Dr. EGEBERG. I think I am going to wait and see what the Ashe committee recommends.

Mr. ROGERS. I just wonder about this.

Dr. EGEBERG. We had that problem to face in southern California when we established the comprehensive health care planning. We involved the health departments of the various counties or cities or whatever municipality might have a health department, in the overall planning, and they had usually the head of the department on the board that helped make the decisions. Their interests were in milk sheds and in small sheds and in sewage disposal and in reconstitution of water and they were brought into the planning, at every level that we could bring them in, including the safety level.

Mr. ROGERS. Well, I would think that we need to move, rather than wait for Mr. Esch and his committee, because I don't know how long we are going to have to wait. We have been waiting in the marine field for some time now. That is to see what we are going to do, that is, whether we are going to have a separate agency there.

But it seems to me we ought to have areawide health planning certainly putting an input on the health factors of the environment and this should have, I would think, a rather high priority and I would hope that that could be done or cranked in.

Dr. EGEBERG. We have input from the extensions of our environmental health services at the regional office level who coordinate with these programs and then, we have the input of the people actively interested in the environment at each level on the advisory committees and in levels where they can ask for money.

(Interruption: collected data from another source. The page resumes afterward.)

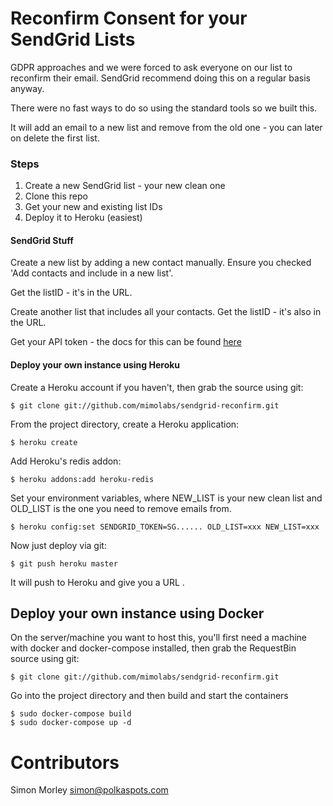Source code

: # Reconfirm Consent for your SendGrid Lists

GDPR approaches and we were forced to ask everyone on our list to reconfirm their email. SendGrid recommend doing this on a regular basis anyway.

There were no fast ways to do so using the standard tools so we built this.

It will add an email to a new list and remove from the old one - you can later on delete the first list.

### Steps

1. Create a new SendGrid list - your new clean one
2. Clone this repo
3. Get your new and existing list IDs
4. Deploy it to Heroku (easiest)

#### SendGrid Stuff

Create a new list by adding a new contact manually. Ensure you checked 'Add contacts and include in a new list'.

Get the listID - it's in the URL.

Create another list that includes all your contacts. Get the listID - it's also in the URL.

Get your API token - the docs for this can be found [here](https://sendgrid.com/docs/User_Guide/Settings/api_keys.html)

#### Deploy your own instance using Heroku

Create a Heroku account if you haven't, then grab the source using git:

```
$ git clone git://github.com/mimolabs/sendgrid-reconfirm.git
```

From the project directory, create a Heroku application:

```
$ heroku create
```

Add Heroku's redis addon:

```
$ heroku addons:add heroku-redis
```

Set your environment variables, where NEW_LIST is your new clean list and OLD_LIST is the one you need to remove emails from.

```
$ heroku config:set SENDGRID_TOKEN=SG...... OLD_LIST=xxx NEW_LIST=xxx
```

Now just deploy via git:

```
$ git push heroku master
```

It will push to Heroku and give you a URL .

## Deploy your own instance using Docker
On the server/machine you want to host this, you'll first need a machine with docker and docker-compose installed, then grab the RequestBin source using git:

```
$ git clone git://github.com/mimolabs/sendgrid-reconfirm.git
```

Go into the project directory and then build and start the containers

```
$ sudo docker-compose build
$ sudo docker-compose up -d
```

# Contributors
Simon Morley simon@polkaspots.com

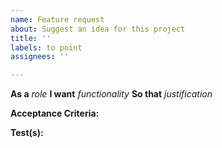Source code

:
 ```yaml
---
name: Feature request
about: Suggest an idea for this project
title: ''
labels: to point
assignees: ''

---
```


**As a** *role*
**I want** *functionality*
**So that** *justification*

**Acceptance Criteria:**

**Test(s):**
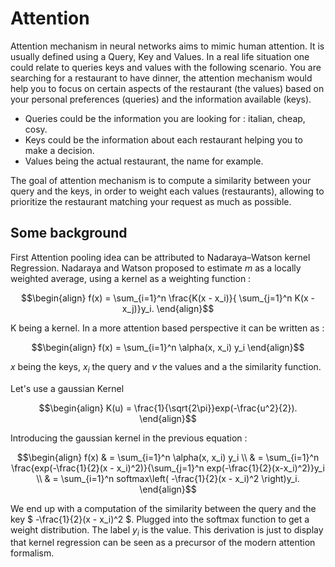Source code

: # Attention 
Attention mechanism in neural networks aims to mimic human attention. It is usually defined using a Query, Key and Values. In a real life situation one could relate to queries keys and values with the following scenario. You are searching for a restaurant to have dinner, the attention mechanism would help you to focus on certain aspects of the restaurant (the values) based on your personal preferences (queries) and the information available (keys).

   - Queries could be the information you are looking for : italian, cheap, cosy.
   - Keys could be the information about each restaurant helping you to make a decision.
   - Values being the actual restaurant, the name for example.
  
The goal of attention mechanism is to compute a similarity between your query and the keys, in order to weight each values (restaurants), allowing to prioritize the restaurant matching your request as much as possible.

## Some background 

First Attention pooling idea can be attributed to Nadaraya–Watson kernel Regression. 
Nadaraya and Watson proposed to estimate $m$ as a locally weighted average, using a kernel as a weighting function : 

```math
\begin{align}
    f(x) = \sum_{i=1}^n \frac{K(x - x_i)}{ \sum_{j=1}^n K(x - x_j)}y_i.
\end{align}
```
K being a kernel. In a more attention based perspective it can be written as : 
```math 
\begin{align}
    f(x) = \sum_{i=1}^n \alpha(x, x_i) y_i
\end{align}
```
$x$ being the keys, $x_i$ the query and $v$ the values and a the similarity function. 

Let's use a gaussian Kernel 
```math
\begin{align}
    K(u) = \frac{1}{\sqrt{2\pi}}exp(-\frac{u^2}{2}).
\end{align}
```
Introducing the gaussian kernel in the previous equation : 
```math
\begin{align}
    f(x) & = \sum_{i=1}^n \alpha(x, x_i) y_i \\
         & = \sum_{i=1}^n \frac{exp(-\frac{1}{2}(x - x_i)^2)}{\sum_{j=1}^n exp(-\frac{1}{2}(x-x_i)^2)}y_i \\
         & = \sum_{i=1}^n softmax\left( -\frac{1}{2}(x - x_i)^2 \right)y_i. 
\end{align}
```

We end up with a computation of the similarity between the query and the key $ -\frac{1}{2}(x - x_i)^2 $. Plugged into the softmax function to get a weight distribution. The label $y_i$ is the value. This derivation is just to display that kernel regression can be seen as a precursor of the modern attention formalism.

Mr. ROGERS. Now I see in your statement on page 16 you say: We are committed to a bold research and development program to deal with, one, rising costs and inadequate financing methods.

What bold research and development program are we really carrying out? That is for health costs? I have not yet seen any and I am concerned and I think the American people are, about the fantastic rise in our costs and I would agree we do need to do something.

Dr. EGEBERG. Dr. Sanazaro has, in his area, a number of projects with hospitals, clinics, with cities, and with other governmental subdivisions, studies as to how one can change the delivery of health care.

Now I don't know that this is the place to speak about it, but we will also be watching the changes in things that we think are forthcoming, changes in medicare, where we have opened up a new option, so that doctors who are practicing and who are certainly in a better position to see how they can be more efficient can come up with their own efficiencies rather than having us try to spell them out in Washington.